Okay, so "guidoliers," my own made up word. If you haven't ever seen the MTV show "Jersey Shore," you need to watch this clip:
Just the first 30 seconds will be enough for you to get an idea of what these self-proclaimed "guidos" and "guidettes" are all about. Let me tell you something. Mike "The Situation" had better watch out for these Italian gondoliers, because they are pretty fierce. ALL day long we were getting "wooed" by these "guidoliers." Right. I know they have a job to do and this was all part of trying to sell their service, but seriously. This guy leads with "Hey baby, I'm single."
The also REALLY loved getting their picture taken.
And Jessica REALLY loved taking their picture. Obviously of their most flattering assets.

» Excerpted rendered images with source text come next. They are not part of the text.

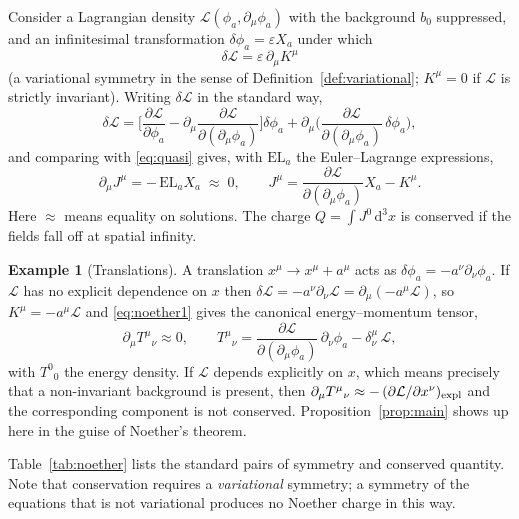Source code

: \documentclass[11pt,a4paper,openany]{book}
\theoremstyle{definition}
\newtheorem{example}{Example}[chapter]
\theoremstyle{plain}
\theoremstyle{remark}
\newcommand{\dd}{\mathrm{d}}
\newcommand{\pd}[2]{\frac{\partial #1}{\partial #2}}
\newcommand{\eps}{\varepsilon}
\newcommand{\weakeq}{\approx}
\begin{document}
Consider a Lagrangian density $\mathcal L(\phi_a,\partial_\mu\phi_a)$ with
the background $b_0$ suppressed, and an infinitesimal transformation
$\delta\phi_a=\eps X_a$ under which
\begin{equation}\label{eq:quasi}
  \delta\mathcal L=\eps\,\partial_\mu K^\mu
\end{equation}
(a variational symmetry in the sense of Definition~\ref{def:variational};
$K^\mu=0$ if $\mathcal L$ is strictly invariant). Writing $\delta\mathcal L$
in the standard way,
\begin{equation}
  \delta\mathcal L
  =\Big[\pd{\mathcal L}{\phi_a}-\partial_\mu\pd{\mathcal L}{(\partial_\mu\phi_a)}\Big]\delta\phi_a
   +\partial_\mu\Big(\pd{\mathcal L}{(\partial_\mu\phi_a)}\,\delta\phi_a\Big),
\end{equation}
and comparing with \eqref{eq:quasi} gives, with $\mathrm{EL}_a$ the
Euler--Lagrange expressions,
\begin{equation}\label{eq:noether1}
  \partial_\mu J^\mu=-\,\mathrm{EL}_a X_a\;\weakeq\;0,
  \qquad
  J^\mu=\pd{\mathcal L}{(\partial_\mu\phi_a)}X_a-K^\mu .
\end{equation}
Here $\weakeq$ means equality on solutions. The charge
$Q=\int J^0\,\dd^3x$ is conserved if the fields fall off at spatial infinity.

\begin{example}[Translations]\label{ex:translations}
A translation $x^\mu\to x^\mu+a^\mu$ acts as $\delta\phi_a=-a^\nu\partial_\nu\phi_a$.
If $\mathcal L$ has no explicit dependence on $x$ then
$\delta\mathcal L=-a^\nu\partial_\nu\mathcal L=\partial_\mu(-a^\mu\mathcal L)$,
so $K^\mu=-a^\mu\mathcal L$ and \eqref{eq:noether1} gives the canonical
energy--momentum tensor,
\begin{equation}
  \partial_\mu T^\mu{}_\nu\weakeq0,\qquad
  T^\mu{}_\nu=\pd{\mathcal L}{(\partial_\mu\phi_a)}\,\partial_\nu\phi_a-\delta^\mu_\nu\,\mathcal L,
\end{equation}
with $T^0{}_0$ the energy density. If $\mathcal L$ depends explicitly on $x$,
which means precisely that a non-invariant background is present, then
$\partial_\mu T^\mu{}_\nu\weakeq-\,(\partial\mathcal L/\partial x^\nu)_{\rm expl}$
and the corresponding component is not conserved. Proposition~\ref{prop:main}
shows up here in the guise of Noether's theorem.
\end{example}

Table~\ref{tab:noether} lists the standard pairs of symmetry and conserved
quantity. Note that conservation requires a \emph{variational} symmetry; a
symmetry of the equations that is not variational produces no Noether charge
in this way.
\end{document}
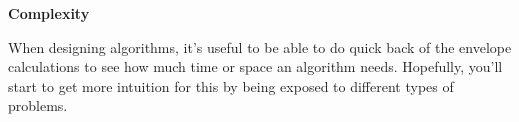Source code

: \item {\bf Complexity }

When designing algorithms, it's useful to be able to do quick back of the
envelope calculations to see how much time or space an algorithm needs.
Hopefully, you'll start to get more intuition for this by being exposed to
different types of problems.

\begin{enumerate}

  

  

  

  

  

  

  

  

\end{enumerate}
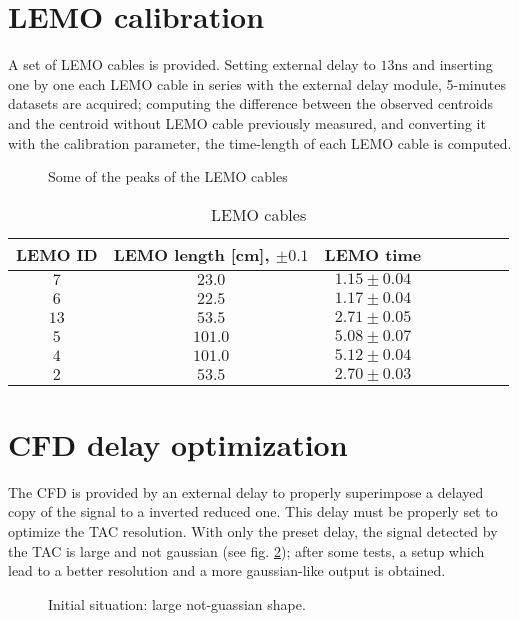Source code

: \documentclass[11pt,a4 paper]{article}
\begin{document}
\section{LEMO calibration}
A set of LEMO cables is provided. Setting external delay to $13\si{\nano\second}$ and inserting one by one each LEMO cable in series with the external delay module, 5-minutes datasets are acquired; computing the difference between the observed centroids and the centroid without LEMO cable previously measured, and converting it with the calibration parameter, the time-length of each LEMO cable is computed.

\begin{figure}[H]
    \centering
    \caption{Some of the peaks of the LEMO cables}
    \label{fig:lemo}
\end{figure}

\begin{table}[H]
    \centering
    \begin{tabular}{cccccccc}
        \toprule
        LEMO ID & LEMO length [cm], $\pm 0.1$ & LEMO time \\
        \midrule
        $7$ & $23.0$ & $1.15\pm0.04$\\
        $6$ & $22.5$ & $1.17\pm0.04$\\
        $13$ & $53.5$ & $2.71\pm0.05$\\
        $5$ & $101.0$ & $5.08\pm0.07$\\
        $4$ & $101.0$ & $5.12\pm0.04$\\
        $2$ & $53.5$ & $2.70\pm0.03$\\
        \bottomrule
    \end{tabular}
    \caption{LEMO cables}
    \label{tab:lemo}
\end{table}

\section{CFD delay optimization}

The CFD is provided by an external delay to properly superimpose a delayed copy of the signal to a inverted reduced one. This delay must be properly set to optimize the TAC resolution. With only the preset delay, the signal detected by the TAC is large and not gaussian (see fig. \ref{fig:delay:bad}); after some tests, a setup which lead to a better resolution and a more gaussian-like output is obtained.

\begin{figure}[H]
    \centering
    \caption{Initial situation: large not-guassian shape.}
    \label{fig:delay:bad}
\end{figure}
\end{document}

P.S.--This was my first gondola ride! It went from 1 side of the canal to the other, and I was so distracted by Jessica's picture taking that I forgot to take any pictures at all! No worries though. We loved Venice so much that we're all going back tomorrow for a week! WOO HOO!!! I'll be sure to get another Gondola ride in with some good pictures to suit.
Today my favorite thing about Italy is: Italian dinner customs. Great conversations, no rushing to leave or go anywhere after the meal, spending time enjoying everyone's company, and awesome food. I could seriously get used to this.